• TASK TO COMPLETE: Only the stretch of the listing below that runs from the line with "qxx(ix ,iyp,izp)) * 0.25_num" through the line with "visc_heat(ix,iy,iz) = &" is to be printed, exactly and with both ends.

• SOURCE DATA:
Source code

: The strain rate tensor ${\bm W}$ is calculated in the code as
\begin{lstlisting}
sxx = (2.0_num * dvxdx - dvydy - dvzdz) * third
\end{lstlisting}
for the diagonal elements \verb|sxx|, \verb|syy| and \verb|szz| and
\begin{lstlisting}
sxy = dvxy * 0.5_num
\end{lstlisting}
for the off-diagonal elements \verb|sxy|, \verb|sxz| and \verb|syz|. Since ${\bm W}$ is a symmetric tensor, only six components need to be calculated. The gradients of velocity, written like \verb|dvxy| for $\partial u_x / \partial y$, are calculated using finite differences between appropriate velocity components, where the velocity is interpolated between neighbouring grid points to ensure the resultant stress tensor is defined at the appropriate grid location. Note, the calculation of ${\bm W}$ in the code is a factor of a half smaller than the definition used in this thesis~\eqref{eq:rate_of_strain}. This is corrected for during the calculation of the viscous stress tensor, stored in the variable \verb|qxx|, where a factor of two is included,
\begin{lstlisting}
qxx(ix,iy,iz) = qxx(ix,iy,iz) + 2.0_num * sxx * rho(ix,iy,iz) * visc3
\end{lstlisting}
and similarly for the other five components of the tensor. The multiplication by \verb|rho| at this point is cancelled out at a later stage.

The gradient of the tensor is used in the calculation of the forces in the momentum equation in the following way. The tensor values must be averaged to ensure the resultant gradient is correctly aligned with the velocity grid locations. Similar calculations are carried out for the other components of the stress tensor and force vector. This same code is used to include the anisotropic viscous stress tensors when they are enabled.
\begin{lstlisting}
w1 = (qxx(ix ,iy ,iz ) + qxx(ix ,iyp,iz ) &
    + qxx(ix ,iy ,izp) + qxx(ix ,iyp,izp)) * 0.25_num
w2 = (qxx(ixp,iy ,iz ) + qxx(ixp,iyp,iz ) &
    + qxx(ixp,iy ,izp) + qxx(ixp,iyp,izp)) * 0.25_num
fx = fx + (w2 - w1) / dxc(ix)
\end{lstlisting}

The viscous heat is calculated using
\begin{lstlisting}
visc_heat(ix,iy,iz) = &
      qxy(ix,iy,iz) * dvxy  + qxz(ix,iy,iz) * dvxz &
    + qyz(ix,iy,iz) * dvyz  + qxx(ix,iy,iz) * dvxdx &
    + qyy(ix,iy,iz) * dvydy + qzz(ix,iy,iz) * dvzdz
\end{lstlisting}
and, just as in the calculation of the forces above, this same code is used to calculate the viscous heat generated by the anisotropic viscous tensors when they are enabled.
--
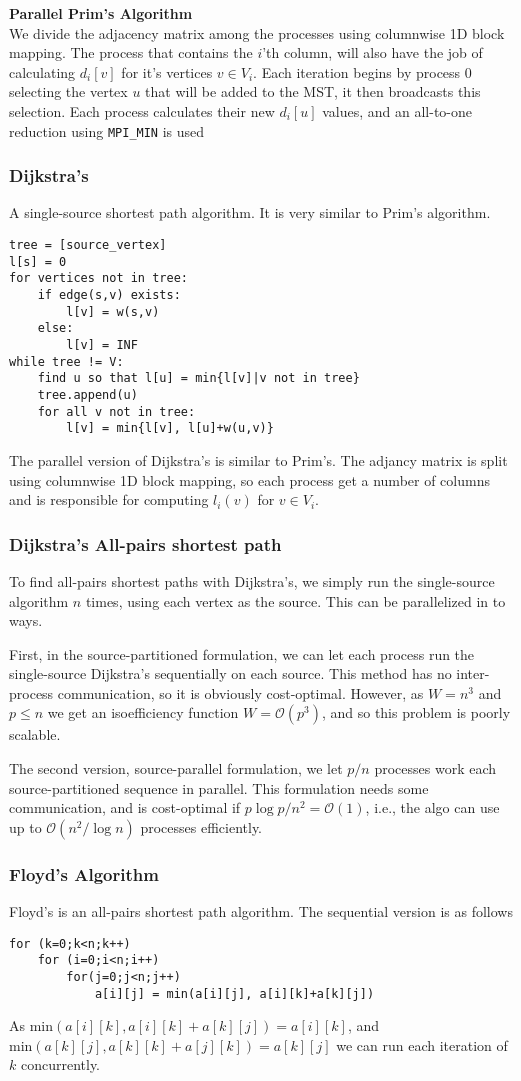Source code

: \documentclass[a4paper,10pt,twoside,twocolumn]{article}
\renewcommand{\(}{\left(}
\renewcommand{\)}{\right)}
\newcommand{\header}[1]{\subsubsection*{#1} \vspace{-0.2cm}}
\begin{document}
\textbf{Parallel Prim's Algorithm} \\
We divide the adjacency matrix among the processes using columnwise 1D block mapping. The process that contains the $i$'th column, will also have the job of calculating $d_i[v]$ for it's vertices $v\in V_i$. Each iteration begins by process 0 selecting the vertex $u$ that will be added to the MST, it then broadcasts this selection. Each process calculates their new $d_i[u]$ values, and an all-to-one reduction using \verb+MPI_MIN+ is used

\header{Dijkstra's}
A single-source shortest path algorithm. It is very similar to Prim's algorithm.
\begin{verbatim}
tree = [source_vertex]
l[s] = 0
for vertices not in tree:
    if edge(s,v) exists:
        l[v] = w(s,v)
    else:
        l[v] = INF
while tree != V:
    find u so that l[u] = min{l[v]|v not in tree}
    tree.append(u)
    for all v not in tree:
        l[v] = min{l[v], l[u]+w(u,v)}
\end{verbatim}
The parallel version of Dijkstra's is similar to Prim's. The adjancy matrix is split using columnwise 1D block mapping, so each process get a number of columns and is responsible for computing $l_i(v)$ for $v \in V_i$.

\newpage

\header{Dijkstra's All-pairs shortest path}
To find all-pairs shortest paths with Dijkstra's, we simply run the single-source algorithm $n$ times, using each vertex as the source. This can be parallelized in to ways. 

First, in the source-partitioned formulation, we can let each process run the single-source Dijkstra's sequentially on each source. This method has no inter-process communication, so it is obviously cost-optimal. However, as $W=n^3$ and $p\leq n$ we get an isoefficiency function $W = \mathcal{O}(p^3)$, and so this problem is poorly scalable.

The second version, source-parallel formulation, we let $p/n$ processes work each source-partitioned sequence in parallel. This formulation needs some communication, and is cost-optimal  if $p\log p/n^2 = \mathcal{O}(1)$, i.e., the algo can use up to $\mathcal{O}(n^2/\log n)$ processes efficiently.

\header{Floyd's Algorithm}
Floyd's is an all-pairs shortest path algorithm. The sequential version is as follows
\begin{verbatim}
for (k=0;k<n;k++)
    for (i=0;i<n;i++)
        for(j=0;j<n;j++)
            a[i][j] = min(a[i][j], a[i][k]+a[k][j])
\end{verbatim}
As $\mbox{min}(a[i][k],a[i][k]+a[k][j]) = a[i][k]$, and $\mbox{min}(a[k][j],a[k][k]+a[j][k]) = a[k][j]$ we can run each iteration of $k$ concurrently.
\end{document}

• PROBLEM SOLUTION:
    + qxx(ix ,iy ,izp) + qxx(ix ,iyp,izp)) * 0.25_num
w2 = (qxx(ixp,iy ,iz ) + qxx(ixp,iyp,iz ) &
    + qxx(ixp,iy ,izp) + qxx(ixp,iyp,izp)) * 0.25_num
fx = fx + (w2 - w1) / dxc(ix)
\end{lstlisting}

The viscous heat is calculated using
\begin{lstlisting}
visc_heat(ix,iy,iz) = &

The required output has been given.